Pantucci’s ‘lone’ terrorist actors framework goes further. Described as an individual who plans or attempts to carry out acts of terrorism, the “loner” uses the cover of extreme ideology (Pantucci, 2011). Despite often claiming that they have some association with radical beliefs, the only connection that they have with extremism is through access to ideology that is either published or posted online (Pantucci, 2011). Prominent examples include, Mohammed Reza Taheri-azar, who in 2006 drove a Jeep into a crowd of students at the University of Northern Carolina, and Major Nidal Malik Hasan who in 2009, successfully completed a shooting rampage of killing 13 and injuring 30 others, with victims both military and civilian (ICT, 2013). On the other hand, “lone-wolf terrorists”, are often “troubled individuals that seek solace in the extremist ideology”, carry out actions without actual outside assistance (Pantucci, 2011:9). However, their self-taught ideology is often reinforced through contact with extremists, online. An example of which would be Mohammed Merah, who in 2012 killed seven, three of whom were children of the Jewish faith. Acting alone, and with both influence first hand with time spent in both Afghanistan and Pakistan and by watching jihadist videos online, with Merah becoming radicalised from external sources, acted alone targeting his victims on grounds of their religious and ethnic affiliations (ICT, 2013).

Studies of both group terrorism and ‘lone-wolf terrorism’ show that ‘lone-wolf terrorists’ can be motivated by a combination of methods, the link between the political and personal is highly prominent when discussing this specific form of terrorism (Spaaij, 2010; Pantucci, 2011). The summarisation of the concept by academics and counter-terrorists alike highlight not only its coherence, but also its utility. The structure that Pantucci (2011) poses to better understand this unique and specific form of terrorism is one that can also be used to better understand terrorism in general, and in turn, may be used in order to better counter terrorism.

Why and how is ‘lone-wolf terrorism’ important for terrorism studies?

Despite the threat that terrorism poses in general, the threat that is posed by ‘lone-wolf terrorism’ is much more specific threat that poses, with actors that operate in a much more specific way than terrorist groups.

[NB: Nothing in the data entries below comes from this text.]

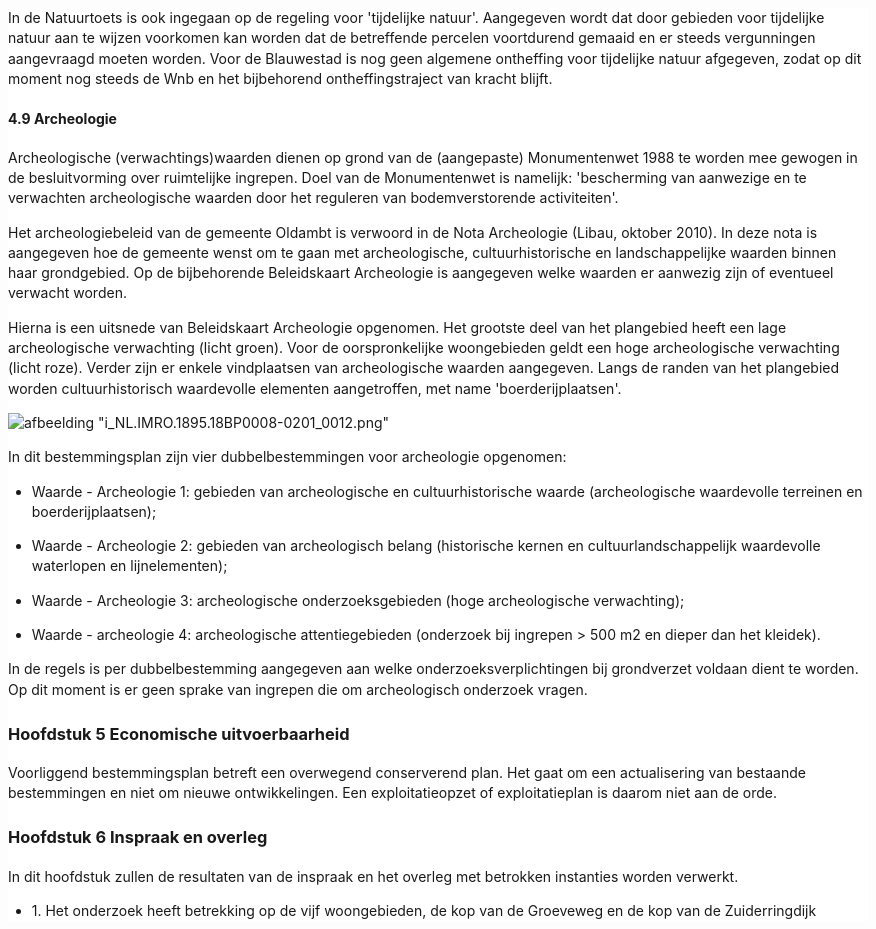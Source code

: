 In de Natuurtoets is ook ingegaan op de regeling voor 'tijdelijke natuur'. Aangegeven wordt dat door gebieden voor tijdelijke natuur aan te wijzen voorkomen kan worden dat de betreffende percelen voortdurend gemaaid en er steeds vergunningen aangevraagd moeten worden. Voor de Blauwestad is nog geen algemene ontheffing voor tijdelijke natuur afgegeven, zodat op dit moment nog steeds de Wnb en het bijbehorend ontheffingstraject van kracht blijft.

#### 4\.9 Archeologie

Archeologische (verwachtings)waarden dienen op grond van de (aangepaste) Monumentenwet 1988 te worden mee gewogen in de besluitvorming over ruimtelijke ingrepen. Doel van de Monumentenwet is namelijk: 'bescherming van aanwezige en te verwachten archeologische waarden door het reguleren van bodemverstorende activiteiten'.

Het archeologiebeleid van de gemeente Oldambt is verwoord in de Nota Archeologie (Libau, oktober 2010\). In deze nota is aangegeven hoe de gemeente wenst om te gaan met archeologische, cultuurhistorische en landschappelijke waarden binnen haar grondgebied. Op de bijbehorende Beleidskaart Archeologie is aangegeven welke waarden er aanwezig zijn of eventueel verwacht worden.

Hierna is een uitsnede van Beleidskaart Archeologie opgenomen. Het grootste deel van het plangebied heeft een lage archeologische verwachting (licht groen). Voor de oorspronkelijke woongebieden geldt een hoge archeologische verwachting (licht roze). Verder zijn er enkele vindplaatsen van archeologische waarden aangegeven. Langs de randen van het plangebied worden cultuurhistorisch waardevolle elementen aangetroffen, met name 'boerderijplaatsen'.

![afbeelding "i_NL.IMRO.1895.18BP0008-0201_0012.png"](i_NL.IMRO.1895.18BP0008-0201_0012.png)

In dit bestemmingsplan zijn vier dubbelbestemmingen voor archeologie opgenomen:

* Waarde \- Archeologie 1: gebieden van archeologische en cultuurhistorische waarde (archeologische waardevolle terreinen en boerderijplaatsen);

* Waarde \- Archeologie 2: gebieden van archeologisch belang (historische kernen en cultuurlandschappelijk waardevolle waterlopen en lijnelementen);

* Waarde \- Archeologie 3: archeologische onderzoeksgebieden (hoge archeologische verwachting);

* Waarde \- archeologie 4: archeologische attentiegebieden (onderzoek bij ingrepen \> 500 m2 en dieper dan het kleidek).

In de regels is per dubbelbestemming aangegeven aan welke onderzoeksverplichtingen bij grondverzet voldaan dient te worden. Op dit moment is er geen sprake van ingrepen die om archeologisch onderzoek vragen.

### Hoofdstuk 5 Economische uitvoerbaarheid

Voorliggend bestemmingsplan betreft een overwegend conserverend plan. Het gaat om een actualisering van bestaande bestemmingen en niet om nieuwe ontwikkelingen. Een exploitatieopzet of exploitatieplan is daarom niet aan de orde.

### Hoofdstuk 6 Inspraak en overleg

In dit hoofdstuk zullen de resultaten van de inspraak en het overleg met betrokken instanties worden verwerkt.

* 1\. Het onderzoek heeft betrekking op de vijf woongebieden, de kop van de Groeveweg en de kop van de Zuiderringdijk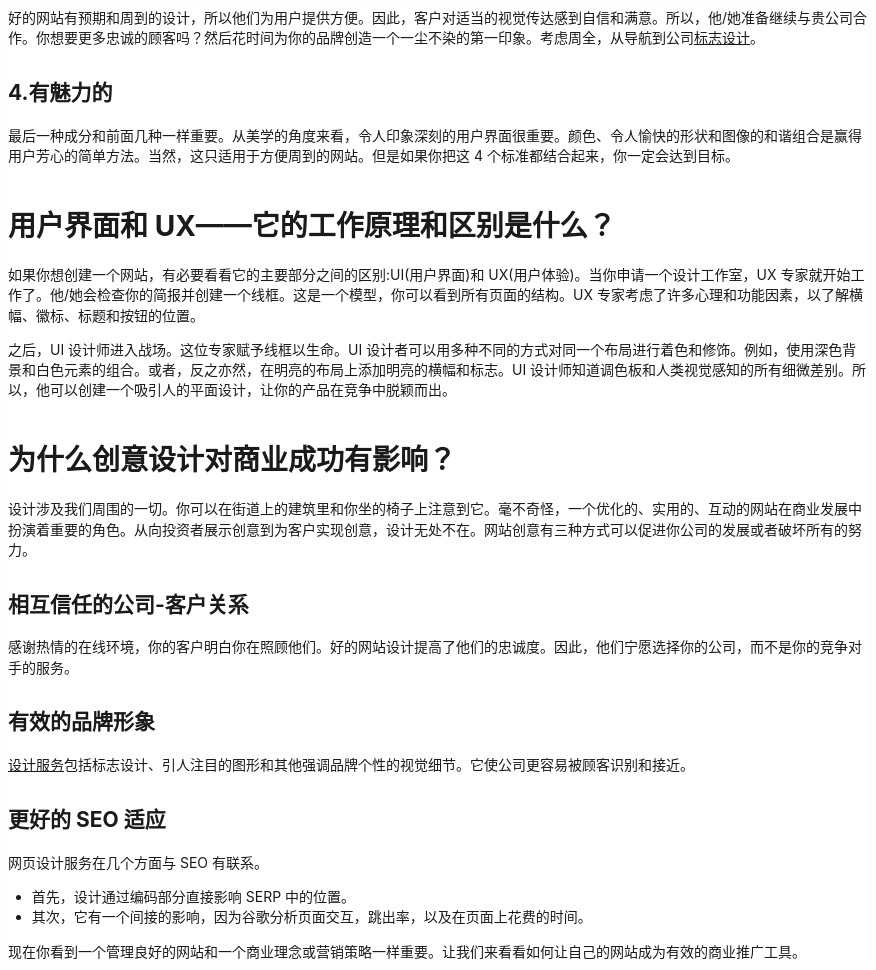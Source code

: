 好的网站有预期和周到的设计，所以他们为用户提供方便。因此，客户对适当的视觉传达感到自信和满意。所以，他/她准备继续与贵公司合作。你想要更多忠诚的顾客吗？然后花时间为你的品牌创造一个一尘不染的第一印象。考虑周全，从导航到公司[标志设计](https://freshcodeit.com/portfolio-cases/design-fund-for-dreams)。

## 4.有魅力的

最后一种成分和前面几种一样重要。从美学的角度来看，令人印象深刻的用户界面很重要。颜色、令人愉快的形状和图像的和谐组合是赢得用户芳心的简单方法。当然，这只适用于方便周到的网站。但是如果你把这 4 个标准都结合起来，你一定会达到目标。

# 用户界面和 UX——它的工作原理和区别是什么？

如果你想创建一个网站，有必要看看它的主要部分之间的区别:UI(用户界面)和 UX(用户体验)。当你申请一个设计工作室，UX 专家就开始工作了。他/她会检查你的简报并创建一个线框。这是一个模型，你可以看到所有页面的结构。UX 专家考虑了许多心理和功能因素，以了解横幅、徽标、标题和按钮的位置。

之后，UI 设计师进入战场。这位专家赋予线框以生命。UI 设计者可以用多种不同的方式对同一个布局进行着色和修饰。例如，使用深色背景和白色元素的组合。或者，反之亦然，在明亮的布局上添加明亮的横幅和标志。UI 设计师知道调色板和人类视觉感知的所有细微差别。所以，他可以创建一个吸引人的平面设计，让你的产品在竞争中脱颖而出。

# 为什么创意设计对商业成功有影响？

设计涉及我们周围的一切。你可以在街道上的建筑里和你坐的椅子上注意到它。毫不奇怪，一个优化的、实用的、互动的网站在商业发展中扮演着重要的角色。从向投资者展示创意到为客户实现创意，设计无处不在。网站创意有三种方式可以促进你公司的发展或者破坏所有的努力。

## 相互信任的公司-客户关系

感谢热情的在线环境，你的客户明白你在照顾他们。好的网站设计提高了他们的忠诚度。因此，他们宁愿选择你的公司，而不是你的竞争对手的服务。

## 有效的品牌形象

[设计服务](https://freshcodeit.com/services/ui-ux-design)包括标志设计、引人注目的图形和其他强调品牌个性的视觉细节。它使公司更容易被顾客识别和接近。

## 更好的 SEO 适应

网页设计服务在几个方面与 SEO 有联系。

*   首先，设计通过编码部分直接影响 SERP 中的位置。
*   其次，它有一个间接的影响，因为谷歌分析页面交互，跳出率，以及在页面上花费的时间。

现在你看到一个管理良好的网站和一个商业理念或营销策略一样重要。让我们来看看如何让自己的网站成为有效的商业推广工具。
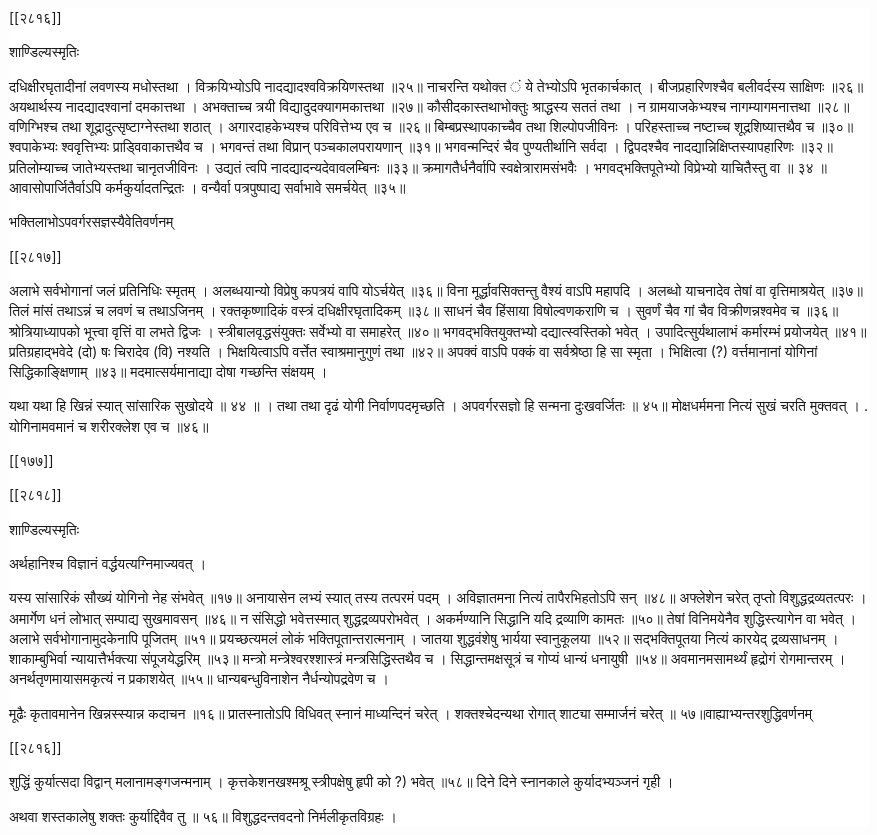 [[२८१६]]

शाण्डिल्यस्मृतिः 

दधिक्षीरघृतादीनां लवणस्य मधोस्तथा । विक्रयिभ्योऽपि नादद्यादश्वविक्रयिणस्तथा ॥२५॥ नाचरन्ति यथोक्त ं ये तेभ्योऽपि भृतकार्चकात् । बीजप्रहारिणश्चैव बलीवर्दस्य साक्षिणः ॥२६॥ अयथार्थस्य नादद्यादश्वानां दमकात्तथा । अभक्ताच्च त्रयी विद्यादुदक्यागमकात्तथा ॥२७॥ कौसीदकास्तथाभोक्तुः श्राद्धस्य सततं तथा । न ग्रामयाजकेभ्यश्च नागम्यागमनात्तथा ॥२८॥ वणिग्भिश्च तथा शूद्रादुत्सृष्टाग्नेस्तथा शठात् । अगारदाहकेभ्यश्च परिवित्तेभ्य एव च ॥२६॥ बिम्बप्रस्थापकाच्चैव तथा शिल्पोपजीविनः । परिहस्ताच्च नष्टाच्च शूद्रशिष्यात्तथैव च ॥३०॥ श्वपाकेभ्यः श्ववृत्तिभ्यः प्राड्विवाकात्तथैव च । भगवन्तं तथा विप्रान् पञ्चकालपरायणान् ॥३१॥ भगवन्मन्दिरं चैव पुण्यतीर्थानि सर्वदा । द्विपदश्चैव नादद्यान्निक्षिप्तस्यापहारिणः ॥३२॥ प्रतिलोम्याच्च जातेभ्यस्तथा चानृतजीविनः । उद्यतं त्वपि नादद्यादन्यदेवावलम्बिनः ॥३३॥ क्रमागतैर्धनैर्वापि स्वक्षेत्रारामसंभवैः । भगवद्भक्तिपूतेभ्यो विप्रेभ्यो याचितैस्तु वा ॥ ३४ ॥ आवासोपार्जितैर्वाऽपि कर्मकुर्यादतन्द्रितः । वन्यैर्वा पत्रपुष्पाद्य सर्वाभावे समर्चयेत् ॥३५॥ 

भक्तिलाभोऽपवर्गरसज्ञस्यैवेतिवर्णनम् 

[[२८१७]]

अलाभे सर्वभोगानां जलं प्रतिनिधिः स्मृतम् । अलब्धयान्यो विप्रेषु कपत्रयं वापि योऽर्चयेत् ॥३६॥ विना मूर्द्धावसिक्तन्तु वैश्यं वाऽपि महापदि । अलब्धो याचनादेव तेषां वा वृत्तिमाश्रयेत् ॥३७॥ तिलं मांसं तथाऽन्नं च लवणं च तथाऽजिनम् । रक्तकृष्णादिकं वस्त्रं दधिक्षीरघृतादिकम् ॥३८॥ साधनं चैव हिंसाया विषोल्वणकराणि च । सुवर्णं चैव गां चैव विक्रीणन्नश्वमेव च ॥३६॥ श्रोत्रियाध्यापको भूत्त्वा वृत्तिं वा लभते द्विजः । स्त्रीबालवृद्धसंयुक्तः सर्वेभ्यो वा समाहरेत् ॥४०॥ भगवद्भक्तियुक्तभ्यो दद्यात्स्वस्तिको भवेत् । उपादित्सुर्यथालाभं कर्मारम्भं प्रयोजयेत् ॥४१॥ प्रतिग्रहाद्भवेदे (दो) षः चिरादेव (वि) नश्यति । भिक्षयित्वाऽपि वर्त्तेत स्वाश्रमानुगुणं तथा ॥४२॥ अपक्वं वाऽपि पक्कं वा सर्वश्रेष्ठा हि सा स्मृता । भिक्षित्वा (?) वर्त्तमानानां योगिनां सिद्धिकाङ्क्षिणाम् ॥४३॥ मदमात्सर्यमानाद्या दोषा गच्छन्ति संक्षयम् । 

यथा यथा हि खिन्नं स्यात् सांसारिक सुखोदये ॥ ४४ ॥ । तथा तथा दृढं योगी निर्वाणपदमृच्छति । अपवर्गरसज्ञो हि सन्मना दुःखवर्जितः ॥ ४५॥ मोक्षधर्ममना नित्यं सुखं चरति मुक्तवत् । . योगिनामवमानं च शरीरक्लेश एव च ॥४६॥ 

[[१७७]]

[[२८१८]]

शाण्डिल्यस्मृतिः 

अर्थहानिश्च विज्ञानं वर्द्धयत्यग्निमाज्यवत् । 

यस्य सांसारिकं सौख्यं योगिनो नेह संभवेत् ॥१७॥ अनायासेन लभ्यं स्यात् तस्य तत्परमं पदम् । अविज्ञातमना नित्यं तापैरभिहतोऽपि सन् ॥४८॥ अफ्लेशेन चरेत् तृप्तो विशुद्धद्रव्यतत्परः । अमार्गेण धनं लोभात् सम्पाद्य सुखमावसन् ॥४६॥ न संसिद्धो भवेत्तस्मात् शुद्धद्रव्यपरोभवेत् । अकर्मण्यानि सिद्धानि यदि द्रव्याणि कामतः ॥५०॥ तेषां विनिमयेनैव शुद्धिस्त्यागेन वा भवेत् । अलाभे सर्वभोगानामुदकेनापि पूजितम् ॥५१॥ प्रयच्छत्यमलं लोकं भक्तिपूतान्तरात्मनाम् । जातया शुद्धवंशेषु भार्यया स्वानुकूलया ॥५२॥ सद्भक्तिपूतया नित्यं कारयेद् द्रव्यसाधनम् । शाकाम्बुभिर्वा न्यायात्तैर्भक्त्या संपूजयेद्धरिम् ॥५३॥ मन्त्रो मन्त्रेश्वरश्शास्त्रं मन्त्रसिद्धिस्तथैव च । सिद्धान्तमक्षसूत्रं च गोप्यं धान्यं धनायुषी ॥५४॥ अवमानमसामर्थ्यं हृद्रोगं रोगमान्तरम् । अनर्थतृणमायासमकृत्यं न प्रकाशयेत् ॥५५॥ धान्यबन्धुविनाशेन नैर्धन्योपद्रवेण च । 

मूढैः कृतावमानेन खिन्नस्स्यान्न कदाचन ॥१६॥ प्रातस्नातोऽपि विधिवत् स्नानं माध्यन्दिनं चरेत् । शक्तश्चेदन्यथा रोगात् शाट्या सम्मार्जनं चरेत् ॥ ५७॥वाह्याभ्यन्तरशुद्धिवर्णनम् 

[[२८१६]]

शुद्धिं कुर्यात्सदा विद्वान् मलानामङ्गजन्मनाम् । कृत्तकेशनखश्मश्रू स्त्रीपक्षेषु हृपी को ?) भवेत् ॥५८॥ दिने दिने स्नानकाले कुर्यादभ्यञ्जनं गृही । 

अथवा शस्तकालेषु शक्तः कुर्याद्दिवैव तु ॥ ५६॥ विशुद्धदन्तवदनो निर्मलीकृतविग्रहः । 
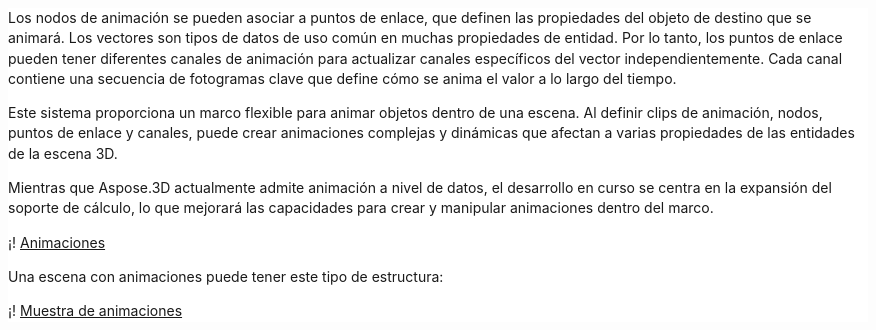 Los nodos de animación se pueden asociar a puntos de enlace, que definen las propiedades del objeto de destino que se animará. Los vectores son tipos de datos de uso común en muchas propiedades de entidad. Por lo tanto, los puntos de enlace pueden tener diferentes canales de animación para actualizar canales específicos del vector independientemente. Cada canal contiene una secuencia de fotogramas clave que define cómo se anima el valor a lo largo del tiempo.

Este sistema proporciona un marco flexible para animar objetos dentro de una escena. Al definir clips de animación, nodos, puntos de enlace y canales, puede crear animaciones complejas y dinámicas que afectan a varias propiedades de las entidades de la escena 3D.

Mientras que Aspose.3D actualmente admite animación a nivel de datos, el desarrollo en curso se centra en la expansión del soporte de cálculo, lo que mejorará las capacidades para crear y manipular animaciones dentro del marco.

¡! [Animaciones](animations.png)


Una escena con animaciones puede tener este tipo de estructura:


¡! [Muestra de animaciones](animation_relations.png)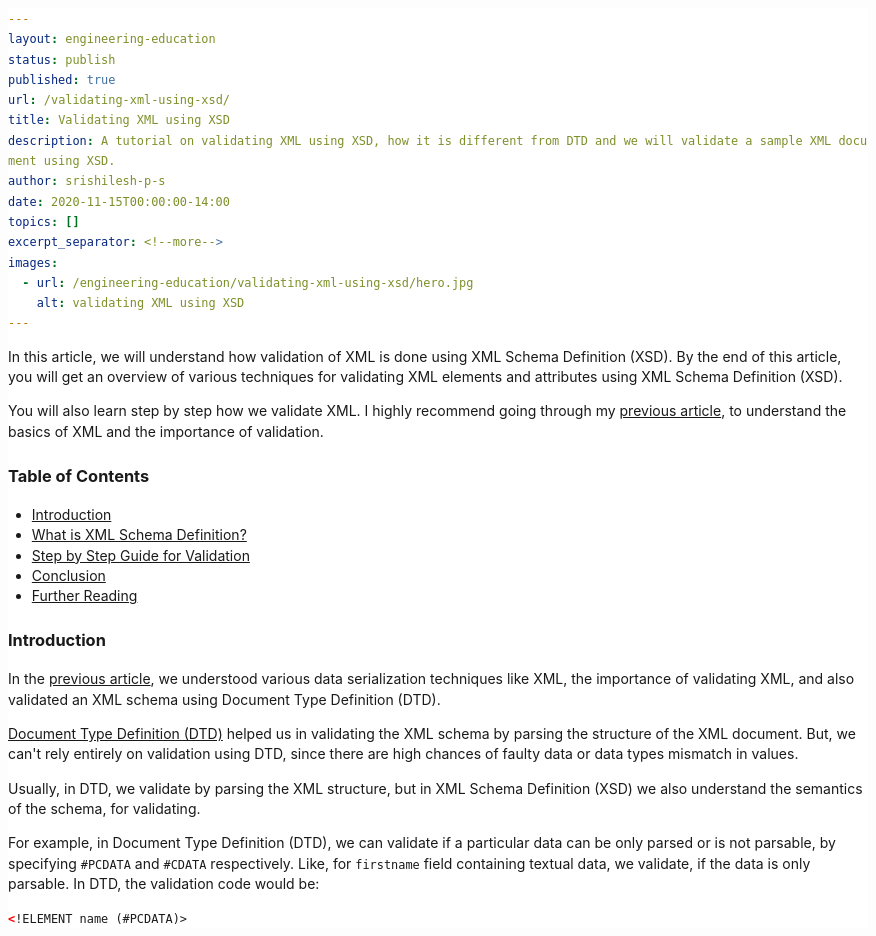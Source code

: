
 ```yaml
---
layout: engineering-education
status: publish
published: true
url: /validating-xml-using-xsd/
title: Validating XML using XSD
description: A tutorial on validating XML using XSD, how it is different from DTD and we will validate a sample XML document using XSD.
author: srishilesh-p-s
date: 2020-11-15T00:00:00-14:00
topics: []
excerpt_separator: <!--more-->
images:
  - url: /engineering-education/validating-xml-using-xsd/hero.jpg
    alt: validating XML using XSD
---
```

In this article, we will understand how validation of XML is done using XML Schema Definition (XSD). By the end of this article, you will get an overview of various techniques for validating XML elements and attributes using XML Schema Definition (XSD).

You will also learn step by step how we validate XML. I highly recommend going through my [previous article](/validating-xml-using-dtd/), to understand the basics of XML and the importance of validation.
### Table of Contents
- [Introduction](#introduction)
- [What is XML Schema Definition?](#what-is-xml-schema-definition)
- [Step by Step Guide for Validation](#step-by-step-guide-for-validation)
- [Conclusion](#conclusion)
- [Further Reading](#further-reading)

### Introduction
In the [previous article](/validating-xml-using-dtd/), we understood various data serialization techniques like XML, the importance of validating XML, and also validated an XML schema using Document Type Definition (DTD).

[Document Type Definition (DTD)](https://en.wikipedia.org/wiki/Document_type_definition) helped us in validating the XML schema by parsing the structure of the XML document. But, we can't rely entirely on validation using DTD, since there are high chances of faulty data or data types mismatch in values.

Usually, in DTD, we validate by parsing the XML structure, but in XML Schema Definition (XSD) we also understand the semantics of the schema, for validating.

For example, in Document Type Definition (DTD), we can validate if a particular data can be only parsed or is not parsable, by specifying `#PCDATA` and `#CDATA` respectively. Like, for `firstname` field containing textual data, we validate, if the data is only parsable. In DTD, the validation code would be:

```xml
<!ELEMENT name (#PCDATA)>
```
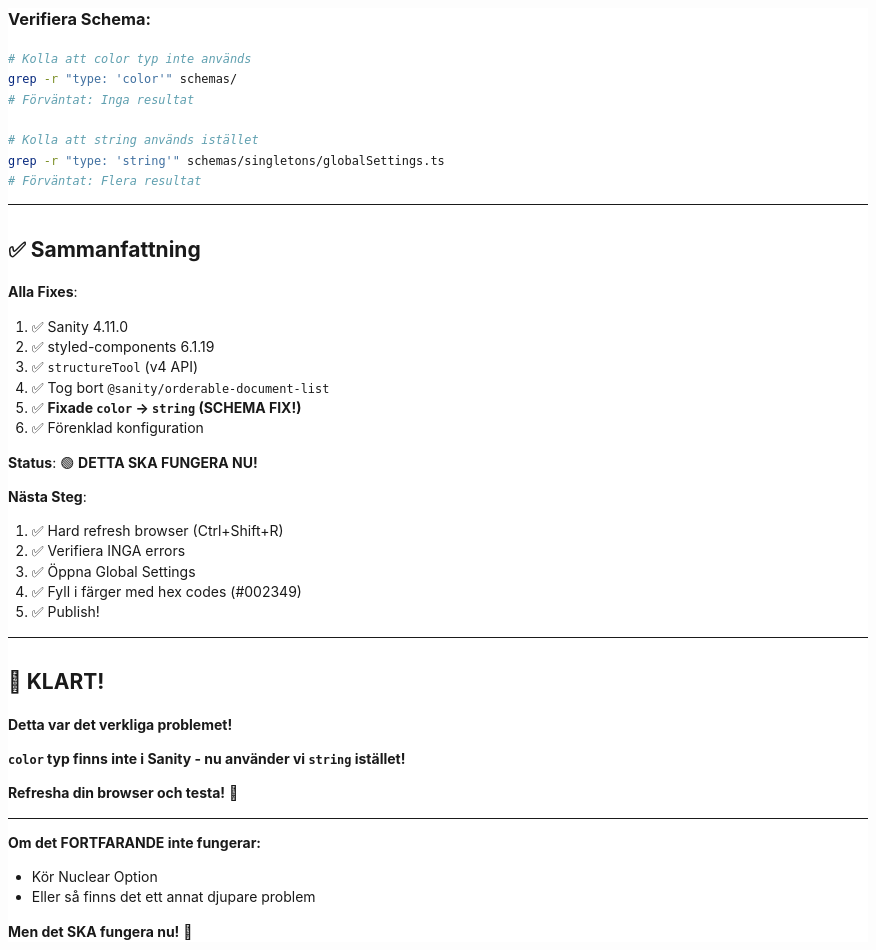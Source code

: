 ### Verifiera Schema:
```bash
# Kolla att color typ inte används
grep -r "type: 'color'" schemas/
# Förväntat: Inga resultat

# Kolla att string används istället
grep -r "type: 'string'" schemas/singletons/globalSettings.ts
# Förväntat: Flera resultat
```

---

## ✅ Sammanfattning

**Alla Fixes**:
1. ✅ Sanity 4.11.0
2. ✅ styled-components 6.1.19
3. ✅ `structureTool` (v4 API)
4. ✅ Tog bort `@sanity/orderable-document-list`
5. ✅ **Fixade `color` → `string` (SCHEMA FIX!)**
6. ✅ Förenklad konfiguration

**Status**: 🟢 **DETTA SKA FUNGERA NU!**

**Nästa Steg**:
1. ✅ Hard refresh browser (Ctrl+Shift+R)
2. ✅ Verifiera INGA errors
3. ✅ Öppna Global Settings
4. ✅ Fyll i färger med hex codes (#002349)
5. ✅ Publish!

---

## 🎉 KLART!

**Detta var det verkliga problemet!**

**`color` typ finns inte i Sanity - nu använder vi `string` istället!**

**Refresha din browser och testa!** 🚀

---

**Om det FORTFARANDE inte fungerar:**
- Kör Nuclear Option
- Eller så finns det ett annat djupare problem

**Men det SKA fungera nu!** 🎉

The threat that ‘lone-wolf terrorists’ pose to human and state security is more complex, specifically in reference to methods of counter-terrorism. In order to counter the actions of a terrorist group, intelligence agencies gather information on the members of a group and their communications often play an integral role in the monitoring and thwarting of terrorist attacks. Violent actors under the umbrella of ‘Lone-wolf terrorists’, however, rarely communicate with others. When it comes to those who have been coined as “loners” , communication rarely plays a role and these actors predominantly self-isolate. ‘Lone-wolf terrorism’ also spans a more complex framework than other forms of terrorism. As the isolation of individual actors impacts the identification of these actors, their self-identification often interlinks the ‘lone-wolf terrorist’ with struggles of a political, social, or religious nature (Spaaij, 2010). These struggles often encourage a lone wolf terrorist’s both physical and emotional isolation, often leading to their dichotomization of society into “us” and “them”. These acts of isolation and emotional distancing from others, often leads to the dehumanization of the ‘enemy’ which can effectively weaken a person’s normal psychological barriers against violence (Spaaij, 2010).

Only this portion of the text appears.